INSTRUCTIONS TO FOLLOW
Scan the records for the string "specific"; copy each line where it occurs.

####################

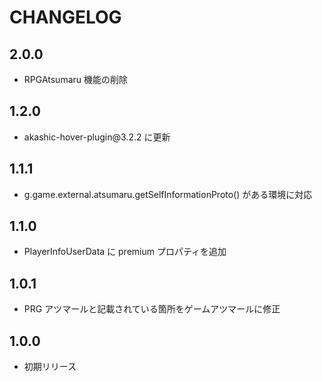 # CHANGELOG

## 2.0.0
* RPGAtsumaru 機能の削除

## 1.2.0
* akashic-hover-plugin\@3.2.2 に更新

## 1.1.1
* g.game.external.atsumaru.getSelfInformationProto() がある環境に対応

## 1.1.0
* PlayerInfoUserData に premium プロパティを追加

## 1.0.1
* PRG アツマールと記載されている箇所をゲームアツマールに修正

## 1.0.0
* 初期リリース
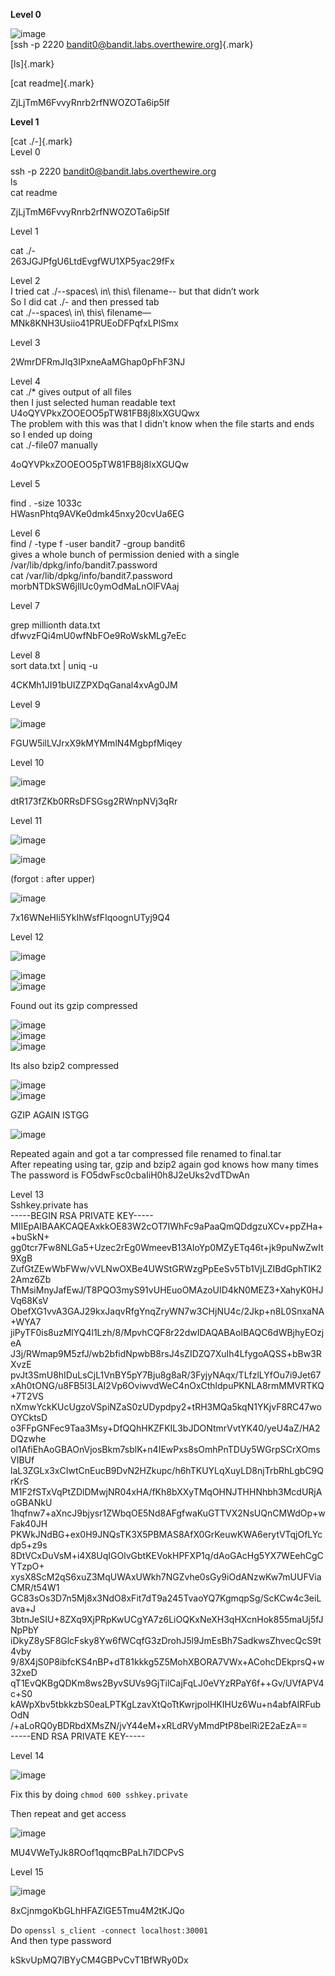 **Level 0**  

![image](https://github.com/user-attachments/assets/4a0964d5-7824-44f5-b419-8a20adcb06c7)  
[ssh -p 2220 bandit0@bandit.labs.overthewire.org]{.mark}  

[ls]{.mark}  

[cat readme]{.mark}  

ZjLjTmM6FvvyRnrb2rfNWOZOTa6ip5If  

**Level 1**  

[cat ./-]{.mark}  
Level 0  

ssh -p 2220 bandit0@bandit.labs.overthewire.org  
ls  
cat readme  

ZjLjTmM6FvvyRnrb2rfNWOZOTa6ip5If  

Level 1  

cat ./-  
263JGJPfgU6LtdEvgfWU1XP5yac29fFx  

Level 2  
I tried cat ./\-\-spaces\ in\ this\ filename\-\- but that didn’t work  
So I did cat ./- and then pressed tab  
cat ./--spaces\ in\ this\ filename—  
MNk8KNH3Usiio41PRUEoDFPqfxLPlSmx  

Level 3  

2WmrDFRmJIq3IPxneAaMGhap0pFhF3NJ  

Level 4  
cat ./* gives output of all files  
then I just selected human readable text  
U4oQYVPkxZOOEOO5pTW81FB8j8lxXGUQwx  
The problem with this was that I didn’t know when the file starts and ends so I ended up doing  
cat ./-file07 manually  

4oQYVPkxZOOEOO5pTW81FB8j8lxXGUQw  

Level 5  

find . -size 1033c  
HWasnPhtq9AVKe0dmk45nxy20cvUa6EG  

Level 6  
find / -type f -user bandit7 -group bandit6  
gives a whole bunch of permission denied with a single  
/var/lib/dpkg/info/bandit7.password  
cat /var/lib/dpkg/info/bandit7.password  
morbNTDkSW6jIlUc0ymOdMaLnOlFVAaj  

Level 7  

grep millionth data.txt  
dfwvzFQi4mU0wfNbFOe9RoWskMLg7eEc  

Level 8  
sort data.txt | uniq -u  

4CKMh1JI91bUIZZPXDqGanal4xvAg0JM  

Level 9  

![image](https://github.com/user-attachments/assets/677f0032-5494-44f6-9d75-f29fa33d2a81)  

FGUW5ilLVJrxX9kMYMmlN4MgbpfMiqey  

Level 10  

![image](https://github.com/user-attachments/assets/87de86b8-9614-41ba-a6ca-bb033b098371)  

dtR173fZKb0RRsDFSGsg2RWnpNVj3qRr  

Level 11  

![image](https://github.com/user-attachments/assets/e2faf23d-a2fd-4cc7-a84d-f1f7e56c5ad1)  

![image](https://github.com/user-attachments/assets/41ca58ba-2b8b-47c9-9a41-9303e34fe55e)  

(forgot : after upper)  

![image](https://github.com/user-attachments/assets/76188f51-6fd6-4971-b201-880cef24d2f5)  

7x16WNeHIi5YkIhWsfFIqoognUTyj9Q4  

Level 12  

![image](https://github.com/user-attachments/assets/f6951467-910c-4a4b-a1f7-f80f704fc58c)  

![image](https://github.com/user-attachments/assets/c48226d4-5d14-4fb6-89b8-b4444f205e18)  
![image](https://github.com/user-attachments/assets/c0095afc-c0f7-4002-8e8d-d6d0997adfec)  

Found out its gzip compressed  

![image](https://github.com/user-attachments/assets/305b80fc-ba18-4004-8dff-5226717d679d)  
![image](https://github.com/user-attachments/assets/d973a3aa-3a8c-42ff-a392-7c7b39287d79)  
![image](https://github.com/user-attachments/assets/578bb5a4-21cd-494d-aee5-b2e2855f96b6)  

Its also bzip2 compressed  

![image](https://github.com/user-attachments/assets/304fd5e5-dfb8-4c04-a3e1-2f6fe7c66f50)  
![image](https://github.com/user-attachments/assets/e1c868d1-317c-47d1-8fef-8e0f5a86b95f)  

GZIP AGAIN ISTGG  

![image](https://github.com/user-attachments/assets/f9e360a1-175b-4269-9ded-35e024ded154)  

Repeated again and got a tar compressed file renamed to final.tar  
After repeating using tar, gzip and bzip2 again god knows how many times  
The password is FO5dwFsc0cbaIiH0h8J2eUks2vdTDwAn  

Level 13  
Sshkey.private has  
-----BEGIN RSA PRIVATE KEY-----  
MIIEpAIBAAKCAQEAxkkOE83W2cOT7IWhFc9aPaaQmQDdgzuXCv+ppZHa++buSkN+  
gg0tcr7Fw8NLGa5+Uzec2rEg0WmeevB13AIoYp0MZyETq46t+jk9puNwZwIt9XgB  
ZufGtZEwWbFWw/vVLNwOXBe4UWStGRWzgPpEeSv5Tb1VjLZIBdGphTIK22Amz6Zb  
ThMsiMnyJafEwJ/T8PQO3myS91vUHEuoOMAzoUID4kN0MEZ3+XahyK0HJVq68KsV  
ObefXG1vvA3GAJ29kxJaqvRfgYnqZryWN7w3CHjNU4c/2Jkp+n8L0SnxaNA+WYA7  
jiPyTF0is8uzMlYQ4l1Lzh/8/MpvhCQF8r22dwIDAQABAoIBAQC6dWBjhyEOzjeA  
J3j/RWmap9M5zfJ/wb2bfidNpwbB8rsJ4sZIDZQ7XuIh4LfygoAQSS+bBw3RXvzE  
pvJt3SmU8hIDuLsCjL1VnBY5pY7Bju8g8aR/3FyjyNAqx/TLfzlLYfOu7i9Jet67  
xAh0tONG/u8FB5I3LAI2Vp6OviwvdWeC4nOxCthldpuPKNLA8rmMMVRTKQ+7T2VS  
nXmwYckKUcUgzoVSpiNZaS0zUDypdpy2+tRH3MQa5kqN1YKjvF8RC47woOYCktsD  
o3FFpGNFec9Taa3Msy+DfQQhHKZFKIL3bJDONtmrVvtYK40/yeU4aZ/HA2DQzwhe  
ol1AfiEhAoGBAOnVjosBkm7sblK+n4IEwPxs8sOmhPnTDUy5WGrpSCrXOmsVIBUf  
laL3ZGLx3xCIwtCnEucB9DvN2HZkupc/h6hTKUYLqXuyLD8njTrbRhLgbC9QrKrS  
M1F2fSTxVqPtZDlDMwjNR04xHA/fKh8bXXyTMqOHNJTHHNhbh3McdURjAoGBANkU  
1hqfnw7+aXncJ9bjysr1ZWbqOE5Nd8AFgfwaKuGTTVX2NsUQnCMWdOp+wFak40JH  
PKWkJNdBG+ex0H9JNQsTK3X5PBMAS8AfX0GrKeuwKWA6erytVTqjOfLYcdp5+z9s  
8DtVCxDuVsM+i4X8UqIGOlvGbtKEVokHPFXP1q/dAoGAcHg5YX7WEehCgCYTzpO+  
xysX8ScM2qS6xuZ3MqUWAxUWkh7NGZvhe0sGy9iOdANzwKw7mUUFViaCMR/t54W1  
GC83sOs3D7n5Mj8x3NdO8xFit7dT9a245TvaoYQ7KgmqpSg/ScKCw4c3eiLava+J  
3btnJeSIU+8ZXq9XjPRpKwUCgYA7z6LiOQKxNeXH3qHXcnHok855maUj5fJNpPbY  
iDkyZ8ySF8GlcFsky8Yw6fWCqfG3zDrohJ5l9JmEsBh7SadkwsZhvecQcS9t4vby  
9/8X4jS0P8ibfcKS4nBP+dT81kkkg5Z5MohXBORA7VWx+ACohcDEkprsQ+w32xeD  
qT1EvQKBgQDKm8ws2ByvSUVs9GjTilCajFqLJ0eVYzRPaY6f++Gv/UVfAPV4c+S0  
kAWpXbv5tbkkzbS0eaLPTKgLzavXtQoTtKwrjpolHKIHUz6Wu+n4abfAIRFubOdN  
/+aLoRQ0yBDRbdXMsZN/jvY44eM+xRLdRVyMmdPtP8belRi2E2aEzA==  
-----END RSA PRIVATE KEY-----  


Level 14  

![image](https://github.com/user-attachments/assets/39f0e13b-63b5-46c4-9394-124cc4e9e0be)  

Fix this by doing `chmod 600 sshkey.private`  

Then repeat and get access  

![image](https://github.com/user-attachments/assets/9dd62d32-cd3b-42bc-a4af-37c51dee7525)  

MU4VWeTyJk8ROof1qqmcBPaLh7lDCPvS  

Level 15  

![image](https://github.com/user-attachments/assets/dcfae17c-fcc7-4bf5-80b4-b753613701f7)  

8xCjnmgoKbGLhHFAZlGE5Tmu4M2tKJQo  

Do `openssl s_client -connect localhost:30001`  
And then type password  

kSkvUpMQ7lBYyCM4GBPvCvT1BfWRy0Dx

####################

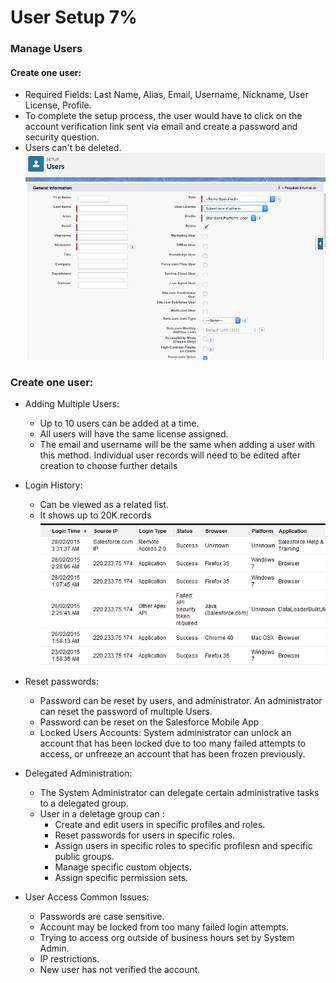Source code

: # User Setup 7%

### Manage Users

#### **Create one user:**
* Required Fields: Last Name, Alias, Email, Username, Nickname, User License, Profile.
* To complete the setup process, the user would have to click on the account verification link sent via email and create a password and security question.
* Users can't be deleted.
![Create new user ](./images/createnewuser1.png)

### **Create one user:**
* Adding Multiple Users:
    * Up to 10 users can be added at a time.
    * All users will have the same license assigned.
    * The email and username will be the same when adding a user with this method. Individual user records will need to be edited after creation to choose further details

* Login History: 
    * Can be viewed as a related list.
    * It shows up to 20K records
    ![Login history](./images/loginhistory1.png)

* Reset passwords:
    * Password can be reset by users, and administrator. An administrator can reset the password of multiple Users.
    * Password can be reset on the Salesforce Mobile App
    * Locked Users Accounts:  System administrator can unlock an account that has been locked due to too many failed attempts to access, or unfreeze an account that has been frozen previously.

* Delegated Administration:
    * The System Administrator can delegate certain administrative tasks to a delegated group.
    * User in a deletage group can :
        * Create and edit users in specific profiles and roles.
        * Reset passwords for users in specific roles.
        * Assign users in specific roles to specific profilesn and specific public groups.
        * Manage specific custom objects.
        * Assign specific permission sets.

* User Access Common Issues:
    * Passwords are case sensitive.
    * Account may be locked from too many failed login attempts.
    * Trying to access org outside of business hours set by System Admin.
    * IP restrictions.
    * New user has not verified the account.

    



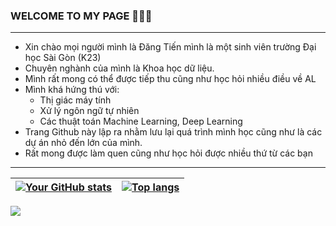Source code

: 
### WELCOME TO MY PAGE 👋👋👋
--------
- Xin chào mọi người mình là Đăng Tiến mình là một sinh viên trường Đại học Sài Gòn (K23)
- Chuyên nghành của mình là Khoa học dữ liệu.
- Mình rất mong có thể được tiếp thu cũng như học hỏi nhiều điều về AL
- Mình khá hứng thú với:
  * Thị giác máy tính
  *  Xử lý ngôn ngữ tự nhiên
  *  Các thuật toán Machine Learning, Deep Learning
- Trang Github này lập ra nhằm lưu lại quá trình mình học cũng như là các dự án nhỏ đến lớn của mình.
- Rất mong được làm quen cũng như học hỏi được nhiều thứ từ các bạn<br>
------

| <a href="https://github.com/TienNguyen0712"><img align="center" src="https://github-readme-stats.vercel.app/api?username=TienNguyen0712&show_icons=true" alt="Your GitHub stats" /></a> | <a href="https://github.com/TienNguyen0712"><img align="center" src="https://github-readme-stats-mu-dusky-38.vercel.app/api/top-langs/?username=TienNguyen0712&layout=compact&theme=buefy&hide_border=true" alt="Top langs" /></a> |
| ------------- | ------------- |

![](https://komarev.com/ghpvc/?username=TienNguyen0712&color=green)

####################

ANSWER
        * Create and edit users in specific profiles and roles.
        * Reset passwords for users in specific roles.
        * Assign users in specific roles to specific profilesn and specific public groups.
        * Manage specific custom objects.
        * Assign specific permission sets.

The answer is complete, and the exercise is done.